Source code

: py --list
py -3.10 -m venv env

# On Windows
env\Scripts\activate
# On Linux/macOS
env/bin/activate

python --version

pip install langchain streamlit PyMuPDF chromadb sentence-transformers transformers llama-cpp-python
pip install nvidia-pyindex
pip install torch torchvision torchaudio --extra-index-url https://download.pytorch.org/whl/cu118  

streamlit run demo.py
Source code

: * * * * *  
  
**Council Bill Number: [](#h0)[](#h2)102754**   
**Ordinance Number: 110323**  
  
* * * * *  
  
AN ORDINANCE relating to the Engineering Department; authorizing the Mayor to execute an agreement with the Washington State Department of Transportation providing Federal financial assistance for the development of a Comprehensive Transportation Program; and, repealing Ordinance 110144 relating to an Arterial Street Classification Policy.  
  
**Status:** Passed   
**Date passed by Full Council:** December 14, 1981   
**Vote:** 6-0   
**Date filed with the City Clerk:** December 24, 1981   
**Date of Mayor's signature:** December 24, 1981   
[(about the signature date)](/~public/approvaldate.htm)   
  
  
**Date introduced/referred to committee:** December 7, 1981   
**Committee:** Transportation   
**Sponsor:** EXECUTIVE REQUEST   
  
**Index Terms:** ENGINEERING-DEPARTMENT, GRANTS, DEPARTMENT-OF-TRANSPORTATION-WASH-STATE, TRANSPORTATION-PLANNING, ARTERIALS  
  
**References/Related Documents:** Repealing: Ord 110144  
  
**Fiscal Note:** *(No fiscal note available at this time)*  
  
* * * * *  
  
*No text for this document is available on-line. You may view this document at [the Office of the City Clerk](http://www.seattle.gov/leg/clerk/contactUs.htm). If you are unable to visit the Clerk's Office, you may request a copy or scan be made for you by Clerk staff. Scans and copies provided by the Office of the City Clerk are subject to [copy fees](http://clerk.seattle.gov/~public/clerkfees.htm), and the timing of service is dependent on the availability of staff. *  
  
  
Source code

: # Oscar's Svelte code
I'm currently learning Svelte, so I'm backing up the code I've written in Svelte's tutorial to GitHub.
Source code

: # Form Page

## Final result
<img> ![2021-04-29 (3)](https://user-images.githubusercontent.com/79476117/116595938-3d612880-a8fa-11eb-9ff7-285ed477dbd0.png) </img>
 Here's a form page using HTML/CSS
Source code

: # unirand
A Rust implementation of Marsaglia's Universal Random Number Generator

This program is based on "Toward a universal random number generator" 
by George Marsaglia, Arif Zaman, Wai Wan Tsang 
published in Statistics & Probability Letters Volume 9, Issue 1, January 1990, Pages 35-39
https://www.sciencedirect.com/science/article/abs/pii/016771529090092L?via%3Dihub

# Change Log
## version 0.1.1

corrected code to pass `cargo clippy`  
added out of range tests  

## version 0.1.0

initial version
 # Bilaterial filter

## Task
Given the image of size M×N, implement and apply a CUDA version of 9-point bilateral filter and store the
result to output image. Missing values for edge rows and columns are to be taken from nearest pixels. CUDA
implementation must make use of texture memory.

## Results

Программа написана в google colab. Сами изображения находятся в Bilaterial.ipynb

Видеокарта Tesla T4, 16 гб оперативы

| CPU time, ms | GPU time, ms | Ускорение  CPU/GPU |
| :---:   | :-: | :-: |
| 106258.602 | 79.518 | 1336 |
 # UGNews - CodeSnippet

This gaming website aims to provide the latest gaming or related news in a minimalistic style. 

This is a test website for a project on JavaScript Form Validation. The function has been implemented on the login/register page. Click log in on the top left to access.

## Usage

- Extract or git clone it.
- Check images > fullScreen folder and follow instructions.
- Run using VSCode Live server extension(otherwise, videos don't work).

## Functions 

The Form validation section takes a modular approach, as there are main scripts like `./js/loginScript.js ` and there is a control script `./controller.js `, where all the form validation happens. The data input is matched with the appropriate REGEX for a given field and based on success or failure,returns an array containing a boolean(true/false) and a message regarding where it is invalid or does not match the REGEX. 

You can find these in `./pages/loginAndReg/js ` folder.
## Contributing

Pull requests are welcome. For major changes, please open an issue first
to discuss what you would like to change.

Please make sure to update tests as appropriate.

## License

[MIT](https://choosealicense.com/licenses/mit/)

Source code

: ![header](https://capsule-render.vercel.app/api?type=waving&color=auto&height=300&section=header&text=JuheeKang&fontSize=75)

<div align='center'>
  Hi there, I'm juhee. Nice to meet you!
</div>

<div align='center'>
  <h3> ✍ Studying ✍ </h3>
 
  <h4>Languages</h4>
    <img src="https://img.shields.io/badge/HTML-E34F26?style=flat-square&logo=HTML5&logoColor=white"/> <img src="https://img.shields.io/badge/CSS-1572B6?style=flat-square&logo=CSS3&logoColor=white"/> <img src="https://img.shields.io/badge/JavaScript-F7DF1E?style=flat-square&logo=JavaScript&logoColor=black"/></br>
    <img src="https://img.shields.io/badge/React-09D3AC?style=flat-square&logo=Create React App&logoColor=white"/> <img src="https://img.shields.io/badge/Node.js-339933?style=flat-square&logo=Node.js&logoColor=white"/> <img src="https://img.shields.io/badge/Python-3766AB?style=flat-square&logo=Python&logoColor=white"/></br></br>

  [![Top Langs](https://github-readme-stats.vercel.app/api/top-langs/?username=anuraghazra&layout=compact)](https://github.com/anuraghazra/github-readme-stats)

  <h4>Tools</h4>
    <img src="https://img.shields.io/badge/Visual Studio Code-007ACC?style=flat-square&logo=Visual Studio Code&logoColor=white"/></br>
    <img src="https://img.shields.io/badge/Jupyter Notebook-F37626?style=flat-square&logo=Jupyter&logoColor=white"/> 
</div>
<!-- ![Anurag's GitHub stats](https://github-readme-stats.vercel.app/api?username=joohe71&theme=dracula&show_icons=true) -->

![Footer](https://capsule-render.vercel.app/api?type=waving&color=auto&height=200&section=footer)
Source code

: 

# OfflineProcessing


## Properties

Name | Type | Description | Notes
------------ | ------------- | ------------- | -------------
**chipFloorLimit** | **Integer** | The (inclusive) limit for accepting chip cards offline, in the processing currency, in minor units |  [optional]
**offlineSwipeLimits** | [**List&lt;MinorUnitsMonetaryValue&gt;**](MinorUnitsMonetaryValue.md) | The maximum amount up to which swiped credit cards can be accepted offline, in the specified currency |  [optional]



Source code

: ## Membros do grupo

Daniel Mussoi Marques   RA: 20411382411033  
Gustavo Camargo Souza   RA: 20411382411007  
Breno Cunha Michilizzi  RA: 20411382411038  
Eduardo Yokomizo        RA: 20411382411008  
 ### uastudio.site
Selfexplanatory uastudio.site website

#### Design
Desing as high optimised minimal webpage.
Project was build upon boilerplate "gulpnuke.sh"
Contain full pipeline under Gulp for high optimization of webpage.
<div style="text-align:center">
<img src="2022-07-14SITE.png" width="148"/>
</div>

• _Task prompt_
Print, exactly as written, each record in the listing above.

• _Exercise output_
Source code

: py --list
py -3.10 -m venv env

# On Windows
env\Scripts\activate
# On Linux/macOS
env/bin/activate

python --version

pip install langchain streamlit PyMuPDF chromadb sentence-transformers transformers llama-cpp-python
pip install nvidia-pyindex
pip install torch torchvision torchaudio --extra-index-url https://download.pytorch.org/whl/cu118  

streamlit run demo.py
Source code

: * * * * *  
  
**Council Bill Number: [](#h0)[](#h2)102754**   
**Ordinance Number: 110323**  
  
* * * * *  
  
AN ORDINANCE relating to the Engineering Department; authorizing the Mayor to execute an agreement with the Washington State Department of Transportation providing Federal financial assistance for the development of a Comprehensive Transportation Program; and, repealing Ordinance 110144 relating to an Arterial Street Classification Policy.  
  
**Status:** Passed   
**Date passed by Full Council:** December 14, 1981   
**Vote:** 6-0   
**Date filed with the City Clerk:** December 24, 1981   
**Date of Mayor's signature:** December 24, 1981   
[(about the signature date)](/~public/approvaldate.htm)   
  
  
**Date introduced/referred to committee:** December 7, 1981   
**Committee:** Transportation   
**Sponsor:** EXECUTIVE REQUEST   
  
**Index Terms:** ENGINEERING-DEPARTMENT, GRANTS, DEPARTMENT-OF-TRANSPORTATION-WASH-STATE, TRANSPORTATION-PLANNING, ARTERIALS  
  
**References/Related Documents:** Repealing: Ord 110144  
  
**Fiscal Note:** *(No fiscal note available at this time)*  
  
* * * * *  
  
*No text for this document is available on-line. You may view this document at [the Office of the City Clerk](http://www.seattle.gov/leg/clerk/contactUs.htm). If you are unable to visit the Clerk's Office, you may request a copy or scan be made for you by Clerk staff. Scans and copies provided by the Office of the City Clerk are subject to [copy fees](http://clerk.seattle.gov/~public/clerkfees.htm), and the timing of service is dependent on the availability of staff. *  
  
  
Source code

: # Oscar's Svelte code
I'm currently learning Svelte, so I'm backing up the code I've written in Svelte's tutorial to GitHub.
Source code

: # Form Page

## Final result
<img> ![2021-04-29 (3)](https://user-images.githubusercontent.com/79476117/116595938-3d612880-a8fa-11eb-9ff7-285ed477dbd0.png) </img>
 Here's a form page using HTML/CSS
Source code

: # unirand
A Rust implementation of Marsaglia's Universal Random Number Generator

This program is based on "Toward a universal random number generator" 
by George Marsaglia, Arif Zaman, Wai Wan Tsang 
published in Statistics & Probability Letters Volume 9, Issue 1, January 1990, Pages 35-39
https://www.sciencedirect.com/science/article/abs/pii/016771529090092L?via%3Dihub

# Change Log
## version 0.1.1

corrected code to pass `cargo clippy`  
added out of range tests  

## version 0.1.0

initial version
 # Bilaterial filter

## Task
Given the image of size M×N, implement and apply a CUDA version of 9-point bilateral filter and store the
result to output image. Missing values for edge rows and columns are to be taken from nearest pixels. CUDA
implementation must make use of texture memory.

## Results

Программа написана в google colab. Сами изображения находятся в Bilaterial.ipynb

Видеокарта Tesla T4, 16 гб оперативы

| CPU time, ms | GPU time, ms | Ускорение  CPU/GPU |
| :---:   | :-: | :-: |
| 106258.602 | 79.518 | 1336 |
 # UGNews - CodeSnippet

This gaming website aims to provide the latest gaming or related news in a minimalistic style. 

This is a test website for a project on JavaScript Form Validation. The function has been implemented on the login/register page. Click log in on the top left to access.

## Usage

- Extract or git clone it.
- Check images > fullScreen folder and follow instructions.
- Run using VSCode Live server extension(otherwise, videos don't work).

## Functions 

The Form validation section takes a modular approach, as there are main scripts like `./js/loginScript.js ` and there is a control script `./controller.js `, where all the form validation happens. The data input is matched with the appropriate REGEX for a given field and based on success or failure,returns an array containing a boolean(true/false) and a message regarding where it is invalid or does not match the REGEX. 

You can find these in `./pages/loginAndReg/js ` folder.
## Contributing

Pull requests are welcome. For major changes, please open an issue first
to discuss what you would like to change.

Please make sure to update tests as appropriate.

## License

[MIT](https://choosealicense.com/licenses/mit/)

Source code

: ![header](https://capsule-render.vercel.app/api?type=waving&color=auto&height=300&section=header&text=JuheeKang&fontSize=75)

<div align='center'>
  Hi there, I'm juhee. Nice to meet you!
</div>

<div align='center'>
  <h3> ✍ Studying ✍ </h3>
 
  <h4>Languages</h4>
    <img src="https://img.shields.io/badge/HTML-E34F26?style=flat-square&logo=HTML5&logoColor=white"/> <img src="https://img.shields.io/badge/CSS-1572B6?style=flat-square&logo=CSS3&logoColor=white"/> <img src="https://img.shields.io/badge/JavaScript-F7DF1E?style=flat-square&logo=JavaScript&logoColor=black"/></br>
    <img src="https://img.shields.io/badge/React-09D3AC?style=flat-square&logo=Create React App&logoColor=white"/> <img src="https://img.shields.io/badge/Node.js-339933?style=flat-square&logo=Node.js&logoColor=white"/> <img src="https://img.shields.io/badge/Python-3766AB?style=flat-square&logo=Python&logoColor=white"/></br></br>

  [![Top Langs](https://github-readme-stats.vercel.app/api/top-langs/?username=anuraghazra&layout=compact)](https://github.com/anuraghazra/github-readme-stats)

  <h4>Tools</h4>
    <img src="https://img.shields.io/badge/Visual Studio Code-007ACC?style=flat-square&logo=Visual Studio Code&logoColor=white"/></br>
    <img src="https://img.shields.io/badge/Jupyter Notebook-F37626?style=flat-square&logo=Jupyter&logoColor=white"/> 
</div>
<!-- ![Anurag's GitHub stats](https://github-readme-stats.vercel.app/api?username=joohe71&theme=dracula&show_icons=true) -->

![Footer](https://capsule-render.vercel.app/api?type=waving&color=auto&height=200&section=footer)
Source code

: 

# OfflineProcessing


## Properties

Name | Type | Description | Notes
------------ | ------------- | ------------- | -------------
**chipFloorLimit** | **Integer** | The (inclusive) limit for accepting chip cards offline, in the processing currency, in minor units |  [optional]
**offlineSwipeLimits** | [**List&lt;MinorUnitsMonetaryValue&gt;**](MinorUnitsMonetaryValue.md) | The maximum amount up to which swiped credit cards can be accepted offline, in the specified currency |  [optional]



Source code

: ## Membros do grupo

Daniel Mussoi Marques   RA: 20411382411033  
Gustavo Camargo Souza   RA: 20411382411007  
Breno Cunha Michilizzi  RA: 20411382411038  
Eduardo Yokomizo        RA: 20411382411008  
 ### uastudio.site
Selfexplanatory uastudio.site website

#### Design
Desing as high optimised minimal webpage.
Project was build upon boilerplate "gulpnuke.sh"
Contain full pipeline under Gulp for high optimization of webpage.
<div style="text-align:center">
<img src="2022-07-14SITE.png" width="148"/>
</div>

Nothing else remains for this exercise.